【事案】

自転車で走行中、併走する自動車と接触、転倒した。頭部を強打、意識不明状態で救急搬送されて、脳挫傷、くも膜下出血の診断となる。

 
<参考画像:右前頭葉への脳挫傷>

【問題点】

本人との面談時、外見上はとても元気そうで、職場や相手方保険会社の担当者からも症状は軽く見られていた。ケガをした本人も自分はもう大丈夫だと元気さをアピールしていた。しかし、家族の話を聞いてみると、本人が自覚しきれていない症状が多くあり、とても仕事復帰できる状況ではなかった。

【立証ポイント】

実施した神経心理学検査を病院同行で確認し、自覚症状(家族から確認していた症状)と表れていた検査数値と比較し、家族が重くとらえすぎている症状や、逆に軽く感じすぎている症状を浮き彫りにする作業が続いた。

とくに、神経心理学検査で判別が難しい、性格変化がクローズアップされた。事故前よりも性格が明るくなりすぎた事や、幼児退行、事故前から持っていた趣味への関心がまったくなくなったこと等が明らかになった。
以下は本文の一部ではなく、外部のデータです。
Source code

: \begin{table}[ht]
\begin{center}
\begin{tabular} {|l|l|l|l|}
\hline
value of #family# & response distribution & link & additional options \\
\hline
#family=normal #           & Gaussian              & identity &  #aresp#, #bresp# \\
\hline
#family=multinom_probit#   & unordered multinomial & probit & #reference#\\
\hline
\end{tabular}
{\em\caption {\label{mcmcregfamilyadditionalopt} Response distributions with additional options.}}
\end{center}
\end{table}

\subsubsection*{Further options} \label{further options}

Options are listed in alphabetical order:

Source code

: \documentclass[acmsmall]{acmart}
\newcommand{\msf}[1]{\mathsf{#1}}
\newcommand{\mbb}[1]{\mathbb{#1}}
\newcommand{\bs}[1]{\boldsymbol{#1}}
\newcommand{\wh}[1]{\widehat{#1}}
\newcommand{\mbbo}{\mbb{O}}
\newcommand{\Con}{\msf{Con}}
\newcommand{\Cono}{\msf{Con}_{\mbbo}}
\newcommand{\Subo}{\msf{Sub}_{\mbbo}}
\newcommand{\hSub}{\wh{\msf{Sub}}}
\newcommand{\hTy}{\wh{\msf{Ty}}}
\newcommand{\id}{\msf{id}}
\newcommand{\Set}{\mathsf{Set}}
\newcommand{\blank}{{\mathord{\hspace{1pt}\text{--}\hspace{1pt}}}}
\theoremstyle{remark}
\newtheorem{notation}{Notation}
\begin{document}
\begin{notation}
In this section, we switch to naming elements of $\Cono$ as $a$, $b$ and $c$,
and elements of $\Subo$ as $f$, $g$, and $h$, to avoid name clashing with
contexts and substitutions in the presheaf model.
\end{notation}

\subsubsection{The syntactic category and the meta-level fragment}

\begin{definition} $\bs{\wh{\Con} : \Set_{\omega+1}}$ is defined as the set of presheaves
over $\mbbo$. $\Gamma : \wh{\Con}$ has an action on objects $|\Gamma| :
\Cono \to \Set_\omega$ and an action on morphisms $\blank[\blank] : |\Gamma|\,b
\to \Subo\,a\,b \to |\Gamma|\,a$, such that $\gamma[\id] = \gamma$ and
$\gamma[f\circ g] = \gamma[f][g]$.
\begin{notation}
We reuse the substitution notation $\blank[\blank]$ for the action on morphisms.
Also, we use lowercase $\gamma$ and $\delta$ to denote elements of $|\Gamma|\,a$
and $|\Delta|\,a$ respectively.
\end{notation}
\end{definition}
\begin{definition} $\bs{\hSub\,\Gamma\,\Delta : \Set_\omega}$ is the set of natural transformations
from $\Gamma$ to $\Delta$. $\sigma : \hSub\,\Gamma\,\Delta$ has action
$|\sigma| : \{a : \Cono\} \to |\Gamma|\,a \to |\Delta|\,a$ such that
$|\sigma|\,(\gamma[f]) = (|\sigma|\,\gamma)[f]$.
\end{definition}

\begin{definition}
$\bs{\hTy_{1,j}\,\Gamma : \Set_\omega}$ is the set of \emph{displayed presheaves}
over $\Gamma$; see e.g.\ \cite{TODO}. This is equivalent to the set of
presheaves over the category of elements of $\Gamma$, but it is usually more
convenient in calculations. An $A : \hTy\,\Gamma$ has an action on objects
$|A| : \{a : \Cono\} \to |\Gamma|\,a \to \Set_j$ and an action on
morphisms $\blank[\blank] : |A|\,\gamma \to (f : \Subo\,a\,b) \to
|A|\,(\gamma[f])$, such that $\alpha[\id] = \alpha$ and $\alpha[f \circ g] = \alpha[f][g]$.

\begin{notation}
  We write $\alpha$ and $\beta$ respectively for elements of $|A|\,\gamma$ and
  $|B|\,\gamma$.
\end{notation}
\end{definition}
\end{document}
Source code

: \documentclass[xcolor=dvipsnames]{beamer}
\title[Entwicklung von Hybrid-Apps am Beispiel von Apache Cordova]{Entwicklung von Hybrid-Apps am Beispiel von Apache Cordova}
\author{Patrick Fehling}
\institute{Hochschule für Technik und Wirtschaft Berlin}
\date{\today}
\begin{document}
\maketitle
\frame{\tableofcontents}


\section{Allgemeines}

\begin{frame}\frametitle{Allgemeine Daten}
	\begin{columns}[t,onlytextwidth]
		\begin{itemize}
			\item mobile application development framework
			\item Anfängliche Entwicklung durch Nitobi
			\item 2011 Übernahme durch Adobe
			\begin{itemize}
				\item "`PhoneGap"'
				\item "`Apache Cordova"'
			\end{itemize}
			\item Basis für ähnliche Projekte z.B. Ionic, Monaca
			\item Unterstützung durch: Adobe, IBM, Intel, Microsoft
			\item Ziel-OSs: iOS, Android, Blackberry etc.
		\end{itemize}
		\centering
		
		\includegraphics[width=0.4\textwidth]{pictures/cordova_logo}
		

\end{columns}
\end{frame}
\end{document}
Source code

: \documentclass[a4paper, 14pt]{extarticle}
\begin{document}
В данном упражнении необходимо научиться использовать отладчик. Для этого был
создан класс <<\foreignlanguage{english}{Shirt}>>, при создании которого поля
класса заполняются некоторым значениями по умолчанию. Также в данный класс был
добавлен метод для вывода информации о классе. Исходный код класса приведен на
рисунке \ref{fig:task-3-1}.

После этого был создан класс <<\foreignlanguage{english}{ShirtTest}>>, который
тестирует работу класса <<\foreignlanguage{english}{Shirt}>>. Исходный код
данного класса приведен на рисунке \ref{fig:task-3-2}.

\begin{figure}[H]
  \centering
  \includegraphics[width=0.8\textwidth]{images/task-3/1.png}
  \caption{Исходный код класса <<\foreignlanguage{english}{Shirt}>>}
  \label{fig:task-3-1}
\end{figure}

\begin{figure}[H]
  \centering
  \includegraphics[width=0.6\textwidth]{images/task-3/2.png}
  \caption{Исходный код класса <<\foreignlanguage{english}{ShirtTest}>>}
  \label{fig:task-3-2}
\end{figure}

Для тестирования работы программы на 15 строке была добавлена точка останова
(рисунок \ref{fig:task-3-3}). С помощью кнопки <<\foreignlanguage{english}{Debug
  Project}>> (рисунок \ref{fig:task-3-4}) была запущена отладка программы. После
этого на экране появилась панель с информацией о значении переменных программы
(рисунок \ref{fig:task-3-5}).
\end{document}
家族は性格が明るくなった面(周囲からは歓迎されうる性格変化?)について違和感を覚え、戸惑っている様子だった。そこで、弁護士事務所での面談や病院同行でのエピソードを採用、これらをもとに、日常生活状況報告書をまとめて被害者請求をした。

その結果、主治医の予想を上回る5級2号が認定された。なお、本件では味覚・嗅覚障害もあり、それぞれ14級相当が認定され、併合5級となった。